4.2.4 Stronger risk management Steps must be taken to strengthen poor countries’ social capacity to understand and manage climate and conflict risks. A society can manage the risks it faces and minimise its vulnerability to them if it has the capacity to understand the risks and the resources to respond. There is a need for scientific capacities to analyse the issues, for institutions that can plan and act on the basis of knowledge, and for public awareness of the issues thanks to good communications and transparency. Children as well as adults can understand flood risks and, with a little help, learn how to plant natural flood barriers, prepare evacuation plans and learn new farming techniques that deal better with changed patterns of rainfall.31 Education is as important as technical flood defences and public knowledge must be supplemented with alternative livelihood opportunities. On a local level, this is the social basis of resilience.

Climate change, conflict and fragility

19

This approach is familiar in the literature on natural disaster risk reduction but there is no reason why it cannot address a broader range of risk, including violent conflict and economic shocks. Part of its value is that its success depends on widespread cooperation – between individuals, communities and institutions, between citizens and the state, and between different political actors whatever their other rivalries and disputes. This cooperation is premised on the existence of trust between different groups. Without trust, there is no reason why a village elder for example should act on well-intended early warnings about future climate change threats from an outsider whom he neither knows nor respects. Furthermore, this outsider information may be at odds with traditional coping mechanisms which have served his community for generations. The top-down imposition of new climate knowledge upon communities is likely to be ignored or received with contempt and reluctance to change. But done properly, an inclusive and context-sensitive process of knowledge gathering and sharing builds long-term habits of cooperation and practical conflict settlement that can have great payoffs in the effort to build a peaceful society and a responsive state. Policy-makers must ensure that consideration is given not just to enhancing climate information, but to ensure that the appropriate conditions are in place for this information to be acted upon.
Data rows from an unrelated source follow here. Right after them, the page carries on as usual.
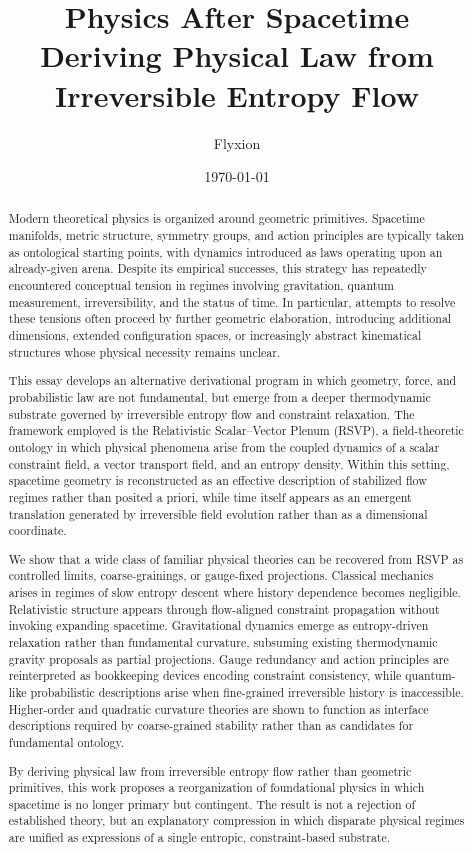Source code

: \documentclass[11pt]{article}
\title{Physics After Spacetime\\
\large Deriving Physical Law from Irreversible Entropy Flow}
\author{Flyxion}
\date{\today}
\begin{document}
\maketitle

\begin{abstract}
Modern theoretical physics is organized around geometric primitives. Spacetime manifolds, metric structure, symmetry groups, and action principles are typically taken as ontological starting points, with dynamics introduced as laws operating upon an already-given arena. Despite its empirical successes, this strategy has repeatedly encountered conceptual tension in regimes involving gravitation, quantum measurement, irreversibility, and the status of time. In particular, attempts to resolve these tensions often proceed by further geometric elaboration, introducing additional dimensions, extended configuration spaces, or increasingly abstract kinematical structures whose physical necessity remains unclear.

This essay develops an alternative derivational program in which geometry, force, and probabilistic law are not fundamental, but emerge from a deeper thermodynamic substrate governed by irreversible entropy flow and constraint relaxation. The framework employed is the Relativistic Scalar--Vector Plenum (RSVP), a field-theoretic ontology in which physical phenomena arise from the coupled dynamics of a scalar constraint field, a vector transport field, and an entropy density. Within this setting, spacetime geometry is reconstructed as an effective description of stabilized flow regimes rather than posited a priori, while time itself appears as an emergent translation generated by irreversible field evolution rather than as a dimensional coordinate.

We show that a wide class of familiar physical theories can be recovered from RSVP as controlled limits, coarse-grainings, or gauge-fixed projections. Classical mechanics arises in regimes of slow entropy descent where history dependence becomes negligible. Relativistic structure appears through flow-aligned constraint propagation without invoking expanding spacetime. Gravitational dynamics emerge as entropy-driven relaxation rather than fundamental curvature, subsuming existing thermodynamic gravity proposals as partial projections. Gauge redundancy and action principles are reinterpreted as bookkeeping devices encoding constraint consistency, while quantum-like probabilistic descriptions arise when fine-grained irreversible history is inaccessible. Higher-order and quadratic curvature theories are shown to function as interface descriptions required by coarse-grained stability rather than as candidates for fundamental ontology.

By deriving physical law from irreversible entropy flow rather than geometric primitives, this work proposes a reorganization of foundational physics in which spacetime is no longer primary but contingent. The result is not a rejection of established theory, but an explanatory compression in which disparate physical regimes are unified as expressions of a single entropic, constraint-based substrate.
\end{abstract}
\end{document}
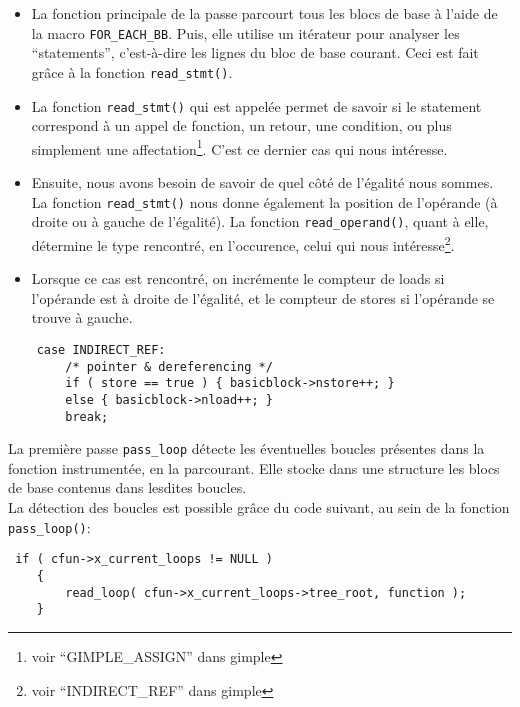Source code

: \begin{itemize}

\item La fonction principale de la passe parcourt tous les blocs de base à l'aide de la macro \verb#FOR_EACH_BB#. Puis, elle utilise un itérateur pour analyser les ``statements'', c'est-à-dire les lignes du bloc de base courant. Ceci est fait grâce à la fonction \verb#read_stmt()#.\\

\item La fonction \verb#read_stmt()# qui est appelée permet de savoir si le statement correspond à un appel de fonction, un retour, une condition, ou plus simplement une affectation\footnote{voir ``GIMPLE\_ASSIGN'' dans gimple}. C'est ce dernier cas qui nous intéresse.\\

\item Ensuite, nous avons besoin de savoir de quel côté de l'égalité nous sommes. La fonction \verb#read_stmt()# nous donne également la position de l'opérande (à droite ou à gauche de l'égalité). La fonction \verb#read_operand()#, quant à elle, détermine le type rencontré, en l'occurence, celui qui nous intéresse\footnote{voir ``INDIRECT\_REF'' dans gimple}.\\

\item Lorsque ce cas est rencontré, on incrémente le compteur de loads si l'opérande est à droite de l'égalité, et le compteur de stores si l'opérande se trouve à gauche.\\

\end{itemize}

\begin{verbatim}
	case INDIRECT_REF:
	    /* pointer & dereferencing */
	    if ( store == true ) { basicblock->nstore++; }
	    else { basicblock->nload++; }
	    break;
\end{verbatim}

La première passe \verb#pass_loop# détecte les éventuelles boucles présentes dans la fonction instrumentée, en la parcourant. Elle stocke dans une structure les blocs de base contenus dans lesdites boucles.\\
La détection des boucles est possible grâce du code suivant, au sein de la fonction \verb#pass_loop()#:
\begin{verbatim}
 if ( cfun->x_current_loops != NULL )
	{
	    read_loop( cfun->x_current_loops->tree_root, function );
	}
\end{verbatim}

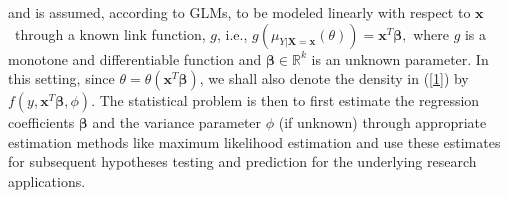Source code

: \documentclass[a4paper]{article}%
\begin{document}
and is assumed, according to GLMs, to be modeled linearly with respect to
$\boldsymbol{x}$\ through a known link function, $g$, i.e.,%
$g(\mu_{Y|\boldsymbol{X=x}}(\theta))=\boldsymbol{x}^{T}\boldsymbol{\beta},$
where $g$ is a monotone and differentiable function and $\boldsymbol{\beta\in
}\mathbb{R}^{k}$ is an unknown parameter. In this setting, since
$\theta=\theta\left(  \boldsymbol{x}^{T}\boldsymbol{\beta}\right)  $, we shall
also denote the density in  (\ref{1}) by $f\left(  y,\boldsymbol{x}^{T}\boldsymbol{\beta}%
,\phi\right)$.
The statistical problem is then to first estimate the regression coefficients $\boldsymbol{\beta}$ 
and the variance parameter $\phi$ (if unknown) through appropriate estimation methods like maximum likelihood estimation 
and use these estimates for subsequent hypotheses testing and prediction for the underlying research applications.
\end{document}

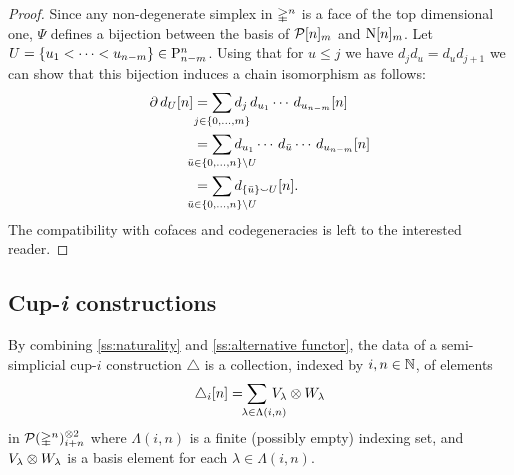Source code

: \begin{proof}
	Since any non-degenerate simplex in $\mathbb{\Delta}^n$ is a face of the top dimensional one, $\Psi$ defines a bijection between the basis of $\mathcal{P}[n]_m$ and $\operatorname{N}[n]_m$.
	Let $U = \{u_1 < \cdots < u_{n-m}\} \in \mathrm{P}_{n-m}^n$.
	Using that for $u \leq j$ we have $d_jd_u = d_ud_{j+1}$ we can show that this bijection induces a chain isomorphism as follows:
	\begin{align*}
		\bd d_U[n] &=
		\sum_{\mathclap{j \in \{0, \dots, m\}}}
		d_j\, d_{u_1} \cdots\, d_{u_{n-m}}[n] \\ &=
		\sum_{\mathclap{\bar u \in \{0, \dots, n\} \setminus U}}
		d_{u_1} \cdots\, d_{\bar{u}} \cdots\, d_{u_{n-m}}[n] \\ &=
		\sum_{\mathclap{\bar u \in \{0, \dots, n\} \setminus U}}
		d_{\{\bar u\} \union U}[n].
	\end{align*}
	The compatibility with cofaces and codegeneracies is left to the interested reader.
\end{proof}


%

\subsection{Cup-\textit{i} constructions}

By combining \cref{ss:naturality} and \cref{ss:alternative functor}, the data of a semi-simplicial cup-$i$ construction $\triangle$ is a collection, indexed by $i,n \in \mathbb{N}$, of elements
\[
\triangle_i [n] =
\sum_{\mathclap{\quad \lambda \in \Lambda(i,n)}} \, V_\lambda \ot W_\lambda
\]
in $\mathcal{P}(\mathbb{\Delta}^n)^{\otimes 2}_{i+n}$
where $\Lambda(i,n)$ is a finite (possibly empty) indexing set, and $V_\lambda \otimes W_\lambda$ is a basis element for each $\lambda \in \Lambda(i,n)$.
People must both understand and trust the climate information they receive if they are to respond in an adequate manner. In 2000, the Limpopo river basin in southern Africa experienced a very substantial rainfall for many days as a result of unusual cyclone activity. Experts knew that it would result in serious flooding – of a magnitude never experienced before by rural communities in Mozambique. Yet very few villages were informed about it.32 Most communities had no electricity or radio, yet people were usually able to successfully predict floods by observing ants. Ants build their homes underground; when groundwater rises, they leave their nests – and people know that the water is rising. On this occasion, the flood came so rapidly there was no time for the groundwater to rise, or for ants to react before the river overflowed. When someone who had heard the experts’ prediction drove to a

certain village to tell them to evacuate, the local chief asked him, ‘Who are you and why should I do what you say? Since the times of my ancestors, floods have only occurred after ants leave their homes. Now the ants are not moving and you come and ask me to leave?’ As in most of the Limpopo Valley, many people did not evacuate. About 700 people drowned. With climate-change risks, traditional knowledge is increasingly not enough because our past experience does not necessarily apply to present and future risks. There is no point in generating advanced climate models without also preparing to communicate this new knowledge in ways that are sensitive to the context and that can be understood and trusted – especially amongst marginalised communities where trust of the local government may be low. For an example of how this can be done, see the case study on the Philippines.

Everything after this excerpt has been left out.